Earlier it was Random forest , the go-to algorithm for classification problems in most of the data science competitions. Correctly formulated problem , with smart feature engineering and minimal tuning of the RF algorithm ( ntree, mtry) using grid search could get you past the bulk of the crowd .
Then came Xgboost and it soon became the hot favorite. It isn't very tough to say Deep learning is running the show at the moment. Although, GPU powered deep learning frameworks, weren't accessible to everyone . The ones who could use it were reaping the benefits.

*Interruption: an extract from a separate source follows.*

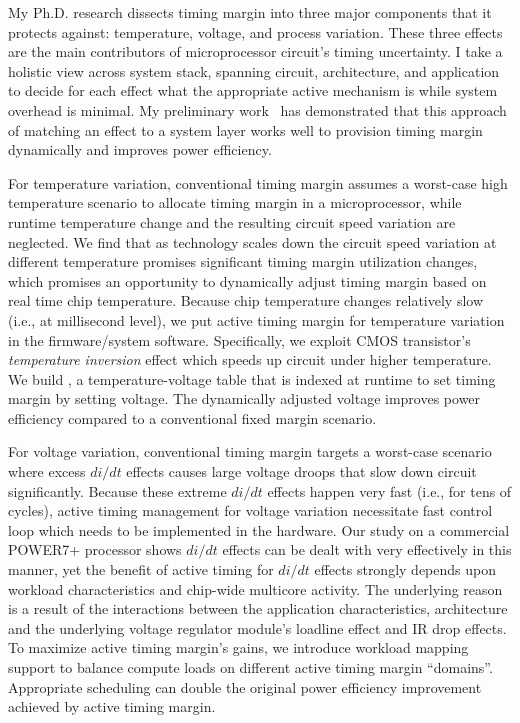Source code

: My Ph.D. research dissects timing margin into three major components that it protects against: temperature, voltage, and process variation. These three effects are the main contributors of microprocessor circuit's timing uncertainty. I take a holistic view across system stack, spanning circuit, architecture, and application to decide for each effect what the appropriate active mechanism is while system overhead is minimal. My preliminary work~\cite{leng2015gpu,zu2015adaptive,zu2016tistate} has demonstrated that this approach of matching an effect to a system layer works well to provision timing margin dynamically and improves power efficiency.

For temperature variation, conventional timing margin assumes a worst-case high temperature scenario to allocate timing margin in a microprocessor, while runtime temperature change and the resulting circuit speed variation are neglected. We find that as technology scales down the circuit speed variation at different temperature promises significant timing margin utilization changes, which promises an opportunity to dynamically adjust timing margin based on real time chip temperature. Because chip temperature changes relatively slow (i.e., at millisecond level), we put active timing margin for temperature variation in the firmware/system software. Specifically, we exploit CMOS transistor's \textit{temperature inversion} effect which speeds up circuit under higher temperature. We build \tistates, a temperature-voltage table that is indexed at runtime to set timing margin by setting voltage. The dynamically adjusted voltage improves power efficiency compared to a conventional fixed margin scenario.

For voltage variation, conventional timing margin targets a worst-case scenario where excess $di/dt$ effects causes large voltage droops that slow down circuit significantly. Because these extreme $di/dt$ effects happen very fast (i.e., for tens of cycles), active timing management for voltage variation necessitate fast control loop which needs to be implemented in the hardware. Our study on a commercial POWER7+ processor shows $di/dt$ effects can be dealt with very effectively in this manner, yet the benefit of active timing for $di/dt$ effects strongly depends upon workload characteristics and chip-wide multicore activity. The underlying reason is a result of the interactions between the application characteristics, architecture and the underlying voltage regulator module's loadline effect and IR drop effects. To maximize active timing margin's gains, we introduce workload mapping support to balance compute loads on different active timing margin ``domains''. Appropriate scheduling can double the original power efficiency improvement achieved by active timing margin.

Then arrived H2o, bringing deep learning to R with ease; (although Darch and deepnet were already available in R, not as popular though) .

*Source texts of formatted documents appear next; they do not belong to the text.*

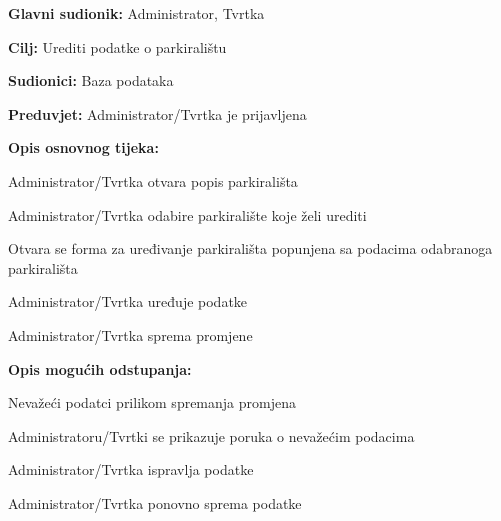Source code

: \noindent {}
\begin{packed_item}
	
	\item \textbf{Glavni sudionik:} Administrator, Tvrtka
	\item \textbf{Cilj:} Urediti podatke o parkiralištu
	\item \textbf{Sudionici:} Baza podataka
	\item \textbf{Preduvjet:} Administrator/Tvrtka je prijavljena
	\item \textbf{Opis osnovnog tijeka:}
	
	\item[] \begin{packed_enum}
		
		\item Administrator/Tvrtka otvara popis parkirališta
		\item Administrator/Tvrtka odabire parkiralište koje želi urediti
		\item Otvara se forma za uređivanje parkirališta popunjena sa podacima odabranoga parkirališta
		\item Administrator/Tvrtka uređuje podatke
		\item Administrator/Tvrtka sprema promjene
	
	\end{packed_enum}
	
	\item  \textbf{Opis mogućih odstupanja:}
	
	\item[] \begin{packed_item}
		
		\item[6.a] Nevažeći podatci prilikom spremanja promjena
		\item[] \begin{packed_enum}
			
			\item Administratoru/Tvrtki se prikazuje poruka o nevažećim podacima
			\item Administrator/Tvrtka ispravlja podatke
			\item Administrator/Tvrtka ponovno sprema podatke
			
		\end{packed_enum}
		
	\end{packed_item}

\end{packed_item}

1 .MNIST digit recognition Competition
Here is a demonstration of how deep learning made the lunch of the classic MNIST dataset, A digit recognition data, being used since long in the academic and research arena. A one-liner R code running a deep learning algorithm with 3 hidden layers each having 1024,1024,2048 neurons respectively , the non-linear differentiable activation function being rectifier with dropout; achieved an error rate of 0.83 % on the test data ! A world record on the data set : No distortion, no convolution, no ensemble, no unsupervised learning !

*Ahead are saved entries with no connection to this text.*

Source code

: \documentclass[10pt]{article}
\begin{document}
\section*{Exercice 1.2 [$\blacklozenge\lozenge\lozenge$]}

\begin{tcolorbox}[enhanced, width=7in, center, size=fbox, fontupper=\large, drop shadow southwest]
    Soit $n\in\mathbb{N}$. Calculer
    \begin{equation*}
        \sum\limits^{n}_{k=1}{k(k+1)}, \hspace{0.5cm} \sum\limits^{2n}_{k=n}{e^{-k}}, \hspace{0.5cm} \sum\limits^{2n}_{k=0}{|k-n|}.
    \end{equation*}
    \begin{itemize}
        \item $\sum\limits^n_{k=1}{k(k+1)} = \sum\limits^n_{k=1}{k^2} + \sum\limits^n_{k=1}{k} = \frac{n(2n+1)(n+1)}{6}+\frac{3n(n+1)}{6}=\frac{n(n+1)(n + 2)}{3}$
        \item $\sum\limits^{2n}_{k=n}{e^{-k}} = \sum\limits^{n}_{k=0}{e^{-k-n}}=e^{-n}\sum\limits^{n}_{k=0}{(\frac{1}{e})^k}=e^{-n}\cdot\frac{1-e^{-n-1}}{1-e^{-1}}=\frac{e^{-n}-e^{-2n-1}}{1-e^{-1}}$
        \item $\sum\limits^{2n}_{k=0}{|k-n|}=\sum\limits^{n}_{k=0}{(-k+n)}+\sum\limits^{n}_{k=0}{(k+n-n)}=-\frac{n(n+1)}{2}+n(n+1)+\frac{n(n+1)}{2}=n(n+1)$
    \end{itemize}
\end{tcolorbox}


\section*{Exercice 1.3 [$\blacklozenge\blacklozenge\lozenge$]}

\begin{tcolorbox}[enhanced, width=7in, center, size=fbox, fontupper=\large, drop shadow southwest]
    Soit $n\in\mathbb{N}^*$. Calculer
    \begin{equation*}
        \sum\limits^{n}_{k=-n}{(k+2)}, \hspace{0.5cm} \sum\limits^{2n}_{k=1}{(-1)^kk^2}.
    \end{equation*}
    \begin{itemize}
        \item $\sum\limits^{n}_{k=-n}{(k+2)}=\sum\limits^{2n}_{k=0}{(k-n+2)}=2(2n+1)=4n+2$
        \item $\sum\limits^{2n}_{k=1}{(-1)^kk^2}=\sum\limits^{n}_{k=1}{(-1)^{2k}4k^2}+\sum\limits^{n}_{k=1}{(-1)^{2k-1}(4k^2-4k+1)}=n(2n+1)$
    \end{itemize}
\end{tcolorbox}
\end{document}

2. Airbnb competition (reward : potential interview at airbnb) : On Going - 10 days left
In this recruiting competition, Airbnb challenges you to predict in which country a new user will make his or her first booking. Kagglers who impress with their answer (and an explanation of how they got there) will be considered for an interview for the opportunity to join Airbnb's Data Science and Analytics team.
A lazily built xgboost algorithm gets you a 0.86 score on the leaderboard , while the leading team is at barely 0.88.
Want to get better score? If are not feeling lazy , you gotta do some hyper parameter tuning. A grid search ? I know , computationally expensive and too slow to wait for long . I cut it down in 2 minutes, as there was no motivation . Lol
Set the grid search to tune the hyper-parameters.
Set the train control parameter to use k-fold cross validation.
Train the model on the tuned hyper parameters that gave the best accuracy as per the cross validation.
Wait, You could even try Optunity to optimize the hyper parameter tuning and achieve even better results with xgboost model.
Use grid search to find the max-depth that maximizes AUC-ROC in twice iterated 5-fold cross-validation:
Hopefully it will get you closer to the finish line, who knows may be a call from airbnb ;)